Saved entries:

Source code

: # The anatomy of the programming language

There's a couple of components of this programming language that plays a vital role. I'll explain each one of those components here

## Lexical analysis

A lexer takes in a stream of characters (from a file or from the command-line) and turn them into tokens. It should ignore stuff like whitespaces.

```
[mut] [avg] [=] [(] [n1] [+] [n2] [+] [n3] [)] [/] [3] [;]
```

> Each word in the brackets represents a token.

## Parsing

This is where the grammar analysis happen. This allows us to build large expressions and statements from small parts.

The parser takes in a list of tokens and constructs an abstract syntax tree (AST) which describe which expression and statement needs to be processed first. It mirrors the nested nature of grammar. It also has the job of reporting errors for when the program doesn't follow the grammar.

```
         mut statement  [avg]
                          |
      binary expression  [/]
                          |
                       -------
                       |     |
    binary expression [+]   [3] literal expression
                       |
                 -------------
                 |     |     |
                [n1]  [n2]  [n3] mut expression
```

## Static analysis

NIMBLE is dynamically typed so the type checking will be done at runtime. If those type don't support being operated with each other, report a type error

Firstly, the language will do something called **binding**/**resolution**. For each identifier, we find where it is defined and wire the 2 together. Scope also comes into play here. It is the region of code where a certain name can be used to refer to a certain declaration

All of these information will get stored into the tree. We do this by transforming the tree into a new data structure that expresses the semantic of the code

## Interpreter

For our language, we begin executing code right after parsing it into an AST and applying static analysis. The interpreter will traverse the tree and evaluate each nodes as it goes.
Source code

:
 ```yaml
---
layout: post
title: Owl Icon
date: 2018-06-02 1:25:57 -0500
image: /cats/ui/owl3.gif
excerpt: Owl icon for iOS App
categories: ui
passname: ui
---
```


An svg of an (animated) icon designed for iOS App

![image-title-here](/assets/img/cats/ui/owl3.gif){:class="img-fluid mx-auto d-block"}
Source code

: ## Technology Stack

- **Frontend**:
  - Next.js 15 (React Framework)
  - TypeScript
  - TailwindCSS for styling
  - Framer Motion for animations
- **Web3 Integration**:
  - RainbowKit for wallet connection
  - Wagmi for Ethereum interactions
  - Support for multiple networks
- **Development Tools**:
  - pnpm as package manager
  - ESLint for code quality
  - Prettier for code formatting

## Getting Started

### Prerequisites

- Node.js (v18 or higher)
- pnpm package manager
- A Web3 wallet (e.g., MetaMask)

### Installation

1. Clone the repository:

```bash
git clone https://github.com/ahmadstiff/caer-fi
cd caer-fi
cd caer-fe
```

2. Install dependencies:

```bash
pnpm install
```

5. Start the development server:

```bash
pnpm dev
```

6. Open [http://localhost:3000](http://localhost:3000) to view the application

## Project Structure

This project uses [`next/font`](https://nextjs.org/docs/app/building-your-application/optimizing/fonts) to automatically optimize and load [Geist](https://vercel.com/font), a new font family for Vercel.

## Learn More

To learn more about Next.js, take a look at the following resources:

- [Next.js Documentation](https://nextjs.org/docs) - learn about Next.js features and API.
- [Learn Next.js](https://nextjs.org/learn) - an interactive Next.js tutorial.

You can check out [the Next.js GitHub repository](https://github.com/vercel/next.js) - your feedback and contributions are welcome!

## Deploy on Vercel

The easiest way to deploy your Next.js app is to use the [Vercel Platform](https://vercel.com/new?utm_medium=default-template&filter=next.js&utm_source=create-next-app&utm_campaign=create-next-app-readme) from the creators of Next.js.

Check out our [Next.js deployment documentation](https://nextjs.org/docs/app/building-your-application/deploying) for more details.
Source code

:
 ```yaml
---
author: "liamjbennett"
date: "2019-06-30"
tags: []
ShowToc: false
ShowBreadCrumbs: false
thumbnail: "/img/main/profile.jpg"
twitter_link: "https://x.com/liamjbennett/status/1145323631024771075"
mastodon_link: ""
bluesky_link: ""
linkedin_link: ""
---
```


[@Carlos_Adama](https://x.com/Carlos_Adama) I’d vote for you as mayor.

> _EXERCISE PROMPT_:
Set down exactly the lines of the data above, beginning with the line that has "### Installation" and ending with the line that has "## Learn More", and no others.

> _TASK SOLUTION_:
### Installation

1. Clone the repository:

```bash
git clone https://github.com/ahmadstiff/caer-fi
cd caer-fi
cd caer-fe
```

2. Install dependencies:

```bash
pnpm install
```

5. Start the development server:

```bash
pnpm dev
```

6. Open [http://localhost:3000](http://localhost:3000) to view the application

## Project Structure

This project uses [`next/font`](https://nextjs.org/docs/app/building-your-application/optimizing/fonts) to automatically optimize and load [Geist](https://vercel.com/font), a new font family for Vercel.

## Learn More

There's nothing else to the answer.